In 2024, nearly 14% of homeowners with backyard chicken coops faced partial claim denials due to “unlisted accessory structures.” That figure triples in states like Florida and Louisiana.
Not until the early 2010s did standard home policies even mention coops. Most insurers treated them as lawn decorations. Then came the backyard farming boom. Between 2015 and 2020, coop-related liability claims—dog bites near coops, Salmonella lawsuits from visiting children—rose by over 200% in suburban zip codes.
Now you have a patchwork. California requires insurers to ask about “animal enclosures” on applications, yet many carriers simply exclude them by default. Texas takes the opposite route: coops are automatically covered under “other structures” up to 10% of dwelling coverage, but only if built at least 50 feet from the main house. Fail that distance, and you get zero.
Oregon offers a legislative oddity. A 2021 state law forbids insurers from denying coverage solely because a property has up to twelve laying hens. But the coop itself? That remains a gray area. One carrier’s underwriter told me privately that “we assume coops attract rodents, so we add a pest exclusion rider unless the owner provides monthly exterminator records.”
Meanwhile, New York presents a case study in contrast. In upstate rural zones, coops are routine—no special forms. Cross into Long Island, however, and most companies demand a separate “agricultural structure endorsement.” Premiums jump by $120 to $300 annually. The rationale: higher population density means more slip-and-fall lawsuits from delivery drivers tripping over free-range birds.
You live in the Midwest? Then tornado debris matters. Iowa and Nebraska insurers now apply a “blown coop debris removal” clause. If a storm scatters your chicken house across three acres, you pay the first $1,500 of cleanup. But only if the coop was anchored with a concrete foundation. Portable coops? No coverage at all.

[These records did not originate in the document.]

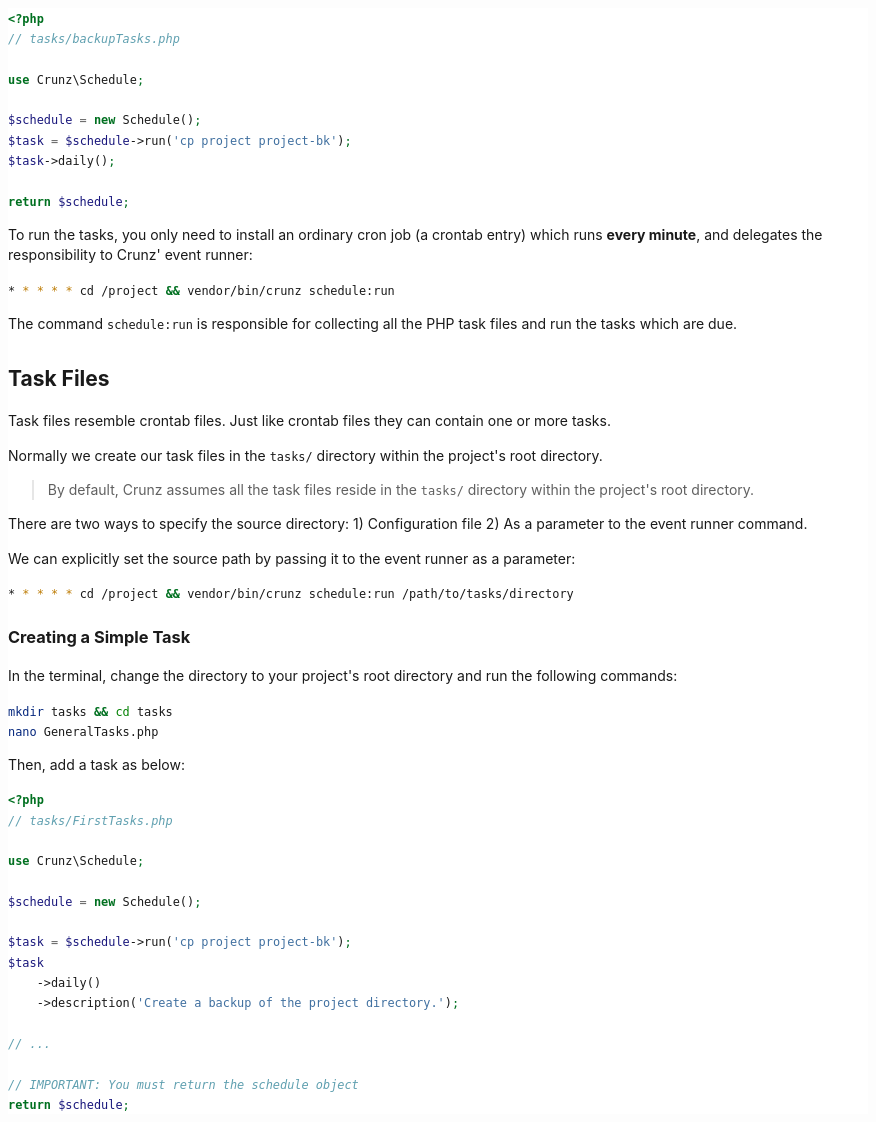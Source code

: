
 ```php
<?php
// tasks/backupTasks.php

use Crunz\Schedule;

$schedule = new Schedule();
$task = $schedule->run('cp project project-bk');       
$task->daily();

return $schedule;
```

To run the tasks, you only need to install an ordinary cron job (a crontab entry) which runs **every minute**, and delegates the responsibility to Crunz' event runner:

```bash
* * * * * cd /project && vendor/bin/crunz schedule:run
```

The command `schedule:run` is responsible for collecting all the PHP task files and run the tasks which are due.

## Task Files

Task files resemble crontab files. Just like crontab files they can contain one or more tasks.

Normally we create our task files in the `tasks/` directory within the project's root directory. 

> By default, Crunz assumes all the task files reside in the `tasks/` directory within the project's root directory.

There are two ways to specify the source directory: 1) Configuration file  2) As a parameter to the event runner command.
 
We can explicitly set the source path by passing it to the event runner as a parameter:

```bash
* * * * * cd /project && vendor/bin/crunz schedule:run /path/to/tasks/directory
```

### Creating a Simple Task

In the terminal, change the directory to your project's root directory and run the following commands:

```bash
mkdir tasks && cd tasks
nano GeneralTasks.php
```

Then, add a task as below:

```php
<?php
// tasks/FirstTasks.php

use Crunz\Schedule;

$schedule = new Schedule();

$task = $schedule->run('cp project project-bk'); 
$task
    ->daily()
    ->description('Create a backup of the project directory.');

// ...

// IMPORTANT: You must return the schedule object
return $schedule; 
```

Rarely does a standard policy cover veterinary bills from a coop predator attack. That’s a hard lesson learned by a homeowner in Montana. A bear tore through his wire mesh,killed six hens, and the insurance adjuster classified it as “animal damage—excluded like rodent or termite.” He appealed three times. Denied each round.
From a historical angle, this chaos mirrors the 1980s pool exclusion battles. Back then, insurers feared trampolines and diving boards; today, coops trigger similar anxiety about “non-standard living habits.” The underlying logic is identical: any structure that attracts wildlife, invites visitor injury, or implies commercial activity (selling eggs) will trip underwriting alarms.
What should you do? First, pull your declarations page. Look for “other structures” and “incidental business” exclusions. Many policies automatically void coverage if you sell even a dozen eggs per month. Second, call your agent with a specific question: “Does my coop require a separate endorsement in my state?” Record the answer. Third, if you live in Arizona, Nevada, or Colorado, ask about heat-related coop fires—heat lamps cause over 40% of reported coop claims, and some carriers now cap fire coverage at $5,000.
The future points toward standardization. By 2028, three interstate compacts are drafting model language for “accessory agricultural structures.” But until then, you navigate fifty different rulebooks. A coop in Vermont gets the same legal status as a garden shed. A coop in Alabama gets treated like a small barn—mandatory liability limit of $300,000. And a coop in Hawaii? Most insurers there simply decline to quote. Too many mongoose and rat problems, they say.
So check your state insurance department’s consumer alerts. The difference between a covered loss and a total denial often comes down to a single sentence buried on page 47 of your policy. That sentence changes every time you cross a state line.